Buffett's final album was a deep cut-themed sequel of sorts, 2020's Songs You Don't Know By Heart, with acoustic renditions of lesser known songs from his catalog, which he'd perform on request on his web series during the COVID-19 lockdown. "Twelve Volt Man" on one of those low-selling '80s albums, One Particular Harbour.
Bob Dylan has covered "A Pirate Looks At Forty," and in a 2009 interview, Dylan called Buffett one of his favorite songwriters, praising a couple songs from A White Sportscoat And A Pink Curstacean, the single "He Went To Paris" and the deep cut "Death Of An Unpopular Poet." For his part, Buffett does a very goofy Dylan impression for one line on "We Are The People Our Parents Warned Us About."
It kind of surprised me to learn when I was younger that Buffett had started out as a country singer, and had lots of success on the country charts in the '70s, since I just thought of his big hits as soft rock.
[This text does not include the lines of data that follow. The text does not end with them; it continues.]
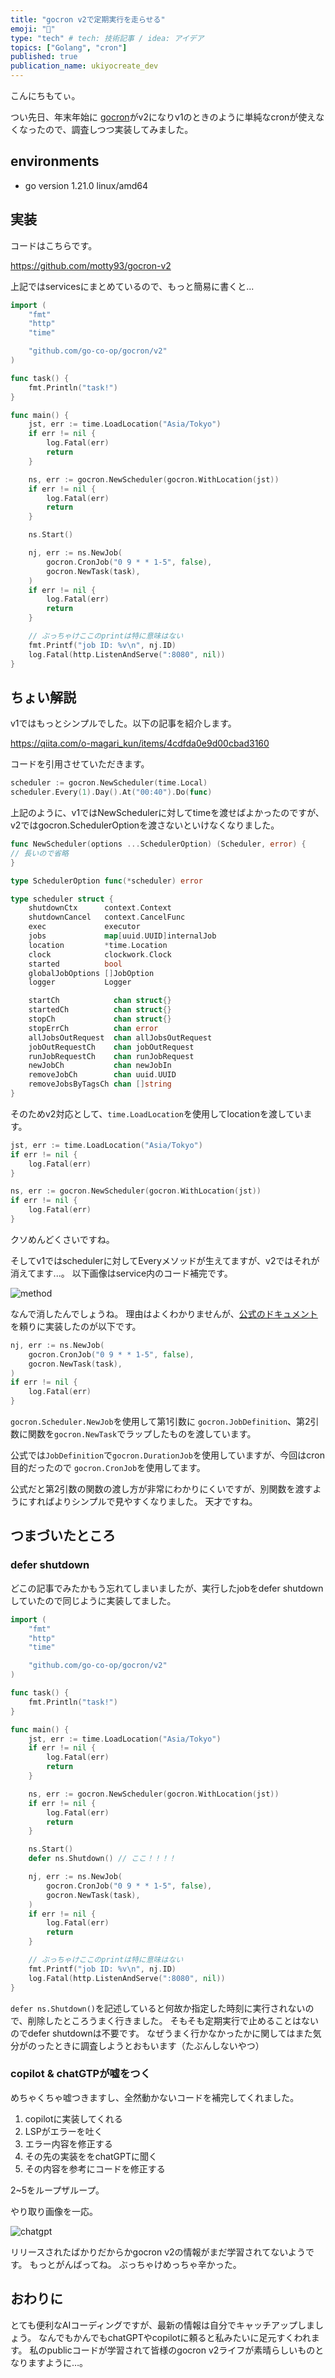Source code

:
 ```yaml
---
title: "gocron v2で定期実行を走らせる"
emoji: "🦍"
type: "tech" # tech: 技術記事 / idea: アイデア
topics: ["Golang", "cron"]
published: true
publication_name: ukiyocreate_dev
---
```


こんにちもてぃ。

つい先日、年末年始に [gocron](https://github.com/go-co-op/gocron)がv2になりv1のときのように単純なcronが使えなくなったので、調査しつつ実装してみました。

## environments
- go version 1.21.0 linux/amd64

## 実装

コードはこちらです。

https://github.com/motty93/gocron-v2


上記ではservicesにまとめているので、もっと簡易に書くと...

```go
import (
    "fmt"
    "http"
    "time"

    "github.com/go-co-op/gocron/v2"
)

func task() {
    fmt.Println("task!")
}

func main() {
    jst, err := time.LoadLocation("Asia/Tokyo")
    if err != nil {
        log.Fatal(err)
        return
    }

    ns, err := gocron.NewScheduler(gocron.WithLocation(jst))
    if err != nil {
        log.Fatal(err)
        return
    }

    ns.Start()

    nj, err := ns.NewJob(
        gocron.CronJob("0 9 * * 1-5", false),
        gocron.NewTask(task),
    )
    if err != nil {
        log.Fatal(err)
        return
    }

    // ぶっちゃけここのprintは特に意味はない
    fmt.Printf("job ID: %v\n", nj.ID)
    log.Fatal(http.ListenAndServe(":8080", nil))
}
```

## ちょい解説
v1ではもっとシンプルでした。以下の記事を紹介します。

https://qiita.com/o-magari_kun/items/4cdfda0e9d00cbad3160

コードを引用させていただきます。

```go
scheduler := gocron.NewScheduler(time.Local)
scheduler.Every(1).Day().At("00:40").Do(func)
```

上記のように、v1ではNewSchedulerに対してtimeを渡せばよかったのですが、v2ではgocron.SchedulerOptionを渡さないといけなくなりました。

```go
func NewScheduler(options ...SchedulerOption) (Scheduler, error) {
// 長いので省略
}

type SchedulerOption func(*scheduler) error

type scheduler struct {
    shutdownCtx      context.Context
    shutdownCancel   context.CancelFunc
    exec             executor
    jobs             map[uuid.UUID]internalJob
    location         *time.Location
    clock            clockwork.Clock
    started          bool
    globalJobOptions []JobOption
    logger           Logger

    startCh            chan struct{}
    startedCh          chan struct{}
    stopCh             chan struct{}
    stopErrCh          chan error
    allJobsOutRequest  chan allJobsOutRequest
    jobOutRequestCh    chan jobOutRequest
    runJobRequestCh    chan runJobRequest
    newJobCh           chan newJobIn
    removeJobCh        chan uuid.UUID
    removeJobsByTagsCh chan []string
}
```

そのためv2対応として、`time.LoadLocation`を使用してlocationを渡しています。

```go
jst, err := time.LoadLocation("Asia/Tokyo")
if err != nil {
    log.Fatal(err)
}

ns, err := gocron.NewScheduler(gocron.WithLocation(jst))
if err != nil {
    log.Fatal(err)
}
```

クソめんどくさいですね。

そしてv1ではschedulerに対してEveryメソッドが生えてますが、v2ではそれが消えてます...。
以下画像はservice内のコード補完です。

![method](/images/golang_gocron_v2/method.png)

なんで消したんでしょうね。
理由はよくわかりませんが、[公式のドキュメント](https://github.com/go-co-op/gocron?tab=readme-ov-file#quick-start)を頼りに実装したのが以下です。

```go
nj, err := ns.NewJob(
    gocron.CronJob("0 9 * * 1-5", false),
    gocron.NewTask(task),
)
if err != nil {
    log.Fatal(err)
}
```

`gocron.Scheduler.NewJob`を使用して第1引数に `gocron.JobDefinition`、第2引数に関数を`gocron.NewTask`でラップしたものを渡しています。

公式では`JobDefinition`で`gocron.DurationJob`を使用していますが、今回はcron目的だったので `gocron.CronJob`を使用してます。

公式だと第2引数の関数の渡し方が非常にわかりにくいですが、別関数を渡すようにすればよりシンプルで見やすくなりました。
天才ですね。


## つまづいたところ
### defer shutdown

どこの記事でみたかもう忘れてしまいましたが、実行したjobをdefer shutdownしていたので同じように実装してました。

```go
import (
    "fmt"
    "http"
    "time"

    "github.com/go-co-op/gocron/v2"
)

func task() {
    fmt.Println("task!")
}

func main() {
    jst, err := time.LoadLocation("Asia/Tokyo")
    if err != nil {
        log.Fatal(err)
        return
    }

    ns, err := gocron.NewScheduler(gocron.WithLocation(jst))
    if err != nil {
        log.Fatal(err)
        return
    }

    ns.Start()
    defer ns.Shutdown() // ここ！！！！

    nj, err := ns.NewJob(
        gocron.CronJob("0 9 * * 1-5", false),
        gocron.NewTask(task),
    )
    if err != nil {
        log.Fatal(err)
        return
    }

    // ぶっちゃけここのprintは特に意味はない
    fmt.Printf("job ID: %v\n", nj.ID)
    log.Fatal(http.ListenAndServe(":8080", nil))
}
```

`defer ns.Shutdown()`を記述していると何故か指定した時刻に実行されないので、削除したところうまく行きました。
そもそも定期実行で止めることはないのでdefer shutdownは不要です。
なぜうまく行かなかったかに関してはまた気分がのったときに調査しようとおもいます（たぶんしないやつ）


### copilot & chatGTPが嘘をつく
めちゃくちゃ嘘つきますし、全然動かないコードを補完してくれました。

1. copilotに実装してくれる
2. LSPがエラーを吐く
3. エラー内容を修正する
4. その先の実装ををchatGPTに聞く
5. その内容を参考にコードを修正する

2~5をループザループ。

やり取り画像を一応。

![chatgpt](/images/golang_gocron_v2/chatgpt.png)

リリースされたばかりだからかgocron v2の情報がまだ学習されてないようです。
もっとがんばってね。
ぶっちゃけめっちゃ辛かった。

## おわりに
とても便利なAIコーディングですが、最新の情報は自分でキャッチアップしましょう。
なんでもかんでもchatGPTやcopilotに頼ると私みたいに足元すくわれます。
私のpublicコードが学習されて皆様のgocron v2ライフが素晴らしいものとなりますように…。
But his Alabama roots become more evident when you listen to his albums. And eventually mainstream country started to sound a lot like him, beginning with Kenny Chesney's Buffet-referencing 1998 hit "How Forever Feels" and especially after Buffett's appearance on Alan Jackson's "It's 5 O'Clock Somewhere," probably the biggest country hit of 2004. Now, the country charts have been full of songs about getting drunk on boats and beaches for a couple decades straight, although fairly few of them have the same wit and panache that a real Jimmy Buffett song has.